The Topix index’s 1,693 stocks trade at an average 1.2 times book value, the cheapest among Asian benchmark gauges. The Standard & Poor’s 500 Index is valued at 2.1 times book, while the Dow Jones Stoxx 600 Index in Europe is at 1.5 times.

Pengana’s stock purchases through the end of July have given Japan the most “long” positions of any market in the firm’s Asian long-short hedge fund, Lin said. Japanese equities are cheaper than other Asian markets that have rallied more this year, she said.

The fund has bought Toyota Motor Corp, the world’s biggest automaker, Ibiden Co, which supplies chip packages to Intel Corp, and Elpida Memory Inc, Japan’s largest maker of computer memory, she said.

Efforts by companies to reduce costs may slow an economic recovery, as job losses and salary reductions damp consumer demand. Monthly wages slumped 7.1 per cent in June from a year earlier, a government survey released August 3 showed. The jobless rate rose to a six-year high of 5.4 per cent the same month.

“The next step of a recovery in final demand is going to depend on factors outside of Japan’s control,” said Hiroshi Motoki, managing director at the Japanese unit of AIG Global Investment Corp, which has $688 billion in assets.

Some of Japan’s biggest companies are raising forecasts. Toyota, based in Toyota City, narrowed its full-year loss estimate to 450 billion yen from 550 billion yen on August 4. Tokyo-based Honda lifted its full-year profit forecast on July 29 as it slashed expenses.

Hitachi Chemical, also based in Tokyo, more than tripled its profit forecast and boosted its sales estimate on July 28. The maker of materials for liquid-crystal displays has reported improving monthly sales figures since March, powered by demand for semiconductor and LCD components. Hitachi Chemical shares have more than doubled this year.

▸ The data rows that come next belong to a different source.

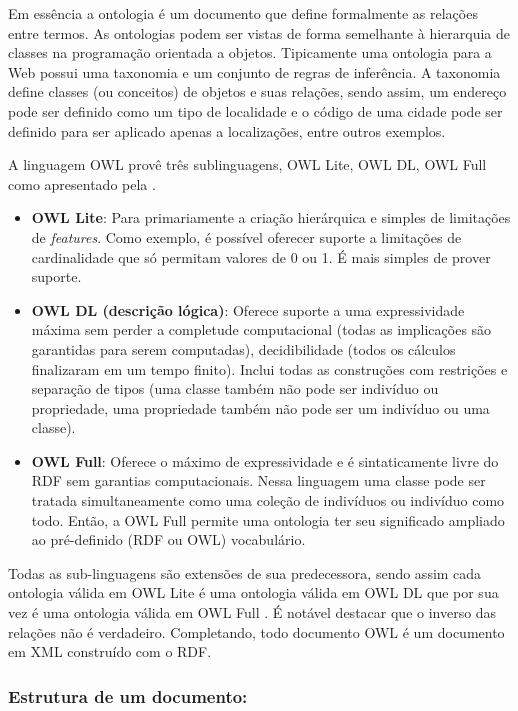 Em essência a ontologia é um documento que define formalmente as relações entre termos. As ontologias podem ser vistas de forma semelhante à hierarquia de classes na programação orientada a objetos. Tipicamente uma ontologia para a Web possui uma taxonomia e um conjunto de regras de inferência. A taxonomia define classes (ou conceitos) de objetos e suas relações, sendo assim, um endereço pode ser definido como um tipo de localidade e o código de uma cidade pode ser definido para ser aplicado apenas a localizações, entre outros exemplos.

A linguagem OWL provê três sublinguagens, OWL Lite, OWL DL, OWL Full como apresentado pela \cite{OWLW3C}.

\begin{itemize}
	\item{\textbf{OWL Lite}: Para primariamente a criação hierárquica e simples de limitações de \textit{features}. Como exemplo, é possível oferecer suporte a limitações de cardinalidade que só permitam valores de 0 ou 1. É mais simples de prover suporte.} 

	\item{\textbf{OWL DL (descrição lógica)}: Oferece suporte a uma expressividade máxima sem perder a completude computacional (todas as implicações são garantidas para serem computadas), decidibilidade (todos os cálculos finalizaram em um tempo finito). Inclui todas as construções com restrições e separação de tipos (uma classe também não pode ser indivíduo ou propriedade, uma propriedade também não pode ser um indivíduo ou uma classe).}

	\item{\textbf{OWL Full}: Oferece o máximo de expressividade e é sintaticamente livre do RDF sem garantias computacionais. Nessa linguagem uma classe pode ser tratada simultaneamente como uma coleção de indivíduos ou indivíduo como todo. Então, a OWL Full permite uma ontologia ter seu significado ampliado ao pré-definido (RDF ou OWL) vocabulário.}
\end{itemize}

Todas as sub-linguagens são extensões de sua predecessora, sendo assim cada ontologia válida em OWL Lite é uma ontologia válida em OWL DL que por sua vez é uma ontologia válida em OWL Full \citep{ OWLW3C}. É notável destacar que o inverso das relações não é verdadeiro. Completando, todo documento OWL é um documento em XML construído com o RDF.

\subsubsection{Estrutura de um documento:}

“Companies that have been able to rein in costs and produce profits are catching the eye of the market,” said Takeshi Osawa, a senior fund manager in Tokyo at Norinchukin Zenkyoren Asset Management Co. “The stocks to focus on are the ones that are seeing top-line growth coupled with restructuring to create bigger-than-expected profits.”

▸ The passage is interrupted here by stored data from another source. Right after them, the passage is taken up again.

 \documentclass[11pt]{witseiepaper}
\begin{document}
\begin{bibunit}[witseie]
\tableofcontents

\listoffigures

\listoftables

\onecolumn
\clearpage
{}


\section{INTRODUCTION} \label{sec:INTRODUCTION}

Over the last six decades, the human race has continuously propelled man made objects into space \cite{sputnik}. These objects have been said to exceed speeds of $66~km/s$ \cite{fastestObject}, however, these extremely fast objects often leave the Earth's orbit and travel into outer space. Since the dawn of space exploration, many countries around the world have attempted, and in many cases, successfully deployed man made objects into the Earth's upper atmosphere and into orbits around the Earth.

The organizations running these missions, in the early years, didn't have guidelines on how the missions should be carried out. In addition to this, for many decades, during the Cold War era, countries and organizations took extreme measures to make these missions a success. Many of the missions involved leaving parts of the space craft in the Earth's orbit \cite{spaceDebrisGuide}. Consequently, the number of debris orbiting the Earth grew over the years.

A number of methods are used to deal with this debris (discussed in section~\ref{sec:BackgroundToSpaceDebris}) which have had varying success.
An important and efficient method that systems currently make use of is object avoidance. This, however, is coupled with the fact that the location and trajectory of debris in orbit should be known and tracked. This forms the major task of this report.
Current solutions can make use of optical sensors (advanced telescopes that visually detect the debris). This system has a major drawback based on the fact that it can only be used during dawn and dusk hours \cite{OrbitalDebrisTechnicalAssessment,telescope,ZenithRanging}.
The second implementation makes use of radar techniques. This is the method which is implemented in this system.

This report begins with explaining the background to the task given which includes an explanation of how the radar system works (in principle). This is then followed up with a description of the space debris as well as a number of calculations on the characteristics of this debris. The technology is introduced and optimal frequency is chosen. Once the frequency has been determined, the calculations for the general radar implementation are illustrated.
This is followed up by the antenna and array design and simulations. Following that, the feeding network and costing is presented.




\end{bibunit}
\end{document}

Earnings announcements helped the Topix index rise for 13 consecutive days through August 4, the longest winning streak since March 1988. The gauge has gained 11 per cent this year, still the worst performance among Asia’s major stock indexes.

“As far as Japanese equities are concerned, the only thing lacking is a bit of momentum,” said Nader Naeimi, a Sydney- based strategist at AMP Capital Investors, which manages about $95 billion.

“More inflows from overseas investors could be that trigger.”